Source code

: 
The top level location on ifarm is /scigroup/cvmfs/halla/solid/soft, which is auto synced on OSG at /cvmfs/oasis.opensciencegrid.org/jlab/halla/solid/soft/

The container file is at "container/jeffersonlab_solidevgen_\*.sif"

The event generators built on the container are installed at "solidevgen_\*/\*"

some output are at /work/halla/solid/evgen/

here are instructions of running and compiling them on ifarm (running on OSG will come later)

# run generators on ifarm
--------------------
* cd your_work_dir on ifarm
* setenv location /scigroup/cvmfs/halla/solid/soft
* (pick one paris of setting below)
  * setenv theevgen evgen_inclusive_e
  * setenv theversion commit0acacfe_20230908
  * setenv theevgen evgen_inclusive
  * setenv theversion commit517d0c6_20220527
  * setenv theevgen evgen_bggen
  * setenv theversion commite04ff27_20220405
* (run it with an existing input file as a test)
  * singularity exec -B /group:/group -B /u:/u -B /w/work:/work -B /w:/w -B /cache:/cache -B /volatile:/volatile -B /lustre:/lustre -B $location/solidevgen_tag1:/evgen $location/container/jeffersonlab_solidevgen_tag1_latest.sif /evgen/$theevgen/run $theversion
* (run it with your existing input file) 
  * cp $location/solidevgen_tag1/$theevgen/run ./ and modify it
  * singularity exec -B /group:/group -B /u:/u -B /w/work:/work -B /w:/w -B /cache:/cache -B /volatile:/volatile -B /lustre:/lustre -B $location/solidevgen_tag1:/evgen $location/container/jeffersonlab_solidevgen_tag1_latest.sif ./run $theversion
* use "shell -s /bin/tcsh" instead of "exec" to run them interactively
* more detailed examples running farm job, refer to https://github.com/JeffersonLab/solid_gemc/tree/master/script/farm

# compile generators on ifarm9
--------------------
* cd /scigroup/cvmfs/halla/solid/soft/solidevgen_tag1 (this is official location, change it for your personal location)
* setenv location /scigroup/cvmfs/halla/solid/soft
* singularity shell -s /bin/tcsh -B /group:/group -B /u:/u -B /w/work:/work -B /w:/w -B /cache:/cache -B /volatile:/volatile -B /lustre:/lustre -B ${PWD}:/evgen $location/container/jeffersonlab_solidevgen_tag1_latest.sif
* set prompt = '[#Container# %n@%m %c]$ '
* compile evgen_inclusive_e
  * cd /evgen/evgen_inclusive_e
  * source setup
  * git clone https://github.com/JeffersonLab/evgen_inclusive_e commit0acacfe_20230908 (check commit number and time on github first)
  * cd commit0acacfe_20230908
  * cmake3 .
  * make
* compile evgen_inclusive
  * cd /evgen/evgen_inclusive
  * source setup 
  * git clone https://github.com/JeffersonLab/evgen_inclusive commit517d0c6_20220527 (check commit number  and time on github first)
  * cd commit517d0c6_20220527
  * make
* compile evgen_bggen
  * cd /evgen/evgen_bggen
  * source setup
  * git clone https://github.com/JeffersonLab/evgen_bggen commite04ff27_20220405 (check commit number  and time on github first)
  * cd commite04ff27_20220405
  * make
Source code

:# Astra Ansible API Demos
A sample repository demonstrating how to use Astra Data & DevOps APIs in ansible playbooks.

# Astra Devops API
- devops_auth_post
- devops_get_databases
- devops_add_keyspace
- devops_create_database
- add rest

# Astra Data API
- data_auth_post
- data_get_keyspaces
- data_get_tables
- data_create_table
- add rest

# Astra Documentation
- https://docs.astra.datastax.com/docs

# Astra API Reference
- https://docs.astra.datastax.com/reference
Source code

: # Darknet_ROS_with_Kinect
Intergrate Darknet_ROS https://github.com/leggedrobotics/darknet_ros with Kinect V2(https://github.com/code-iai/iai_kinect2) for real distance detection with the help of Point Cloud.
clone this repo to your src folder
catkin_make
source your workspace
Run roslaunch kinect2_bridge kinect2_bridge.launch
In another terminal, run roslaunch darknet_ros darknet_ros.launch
-=-=-=-=-
### EXERCISE REQUIREMENTS:
Looking at the records above, how many lines contain "shell"? Only the number is needed.

### ANSWER TO THIS PROBLEM:
2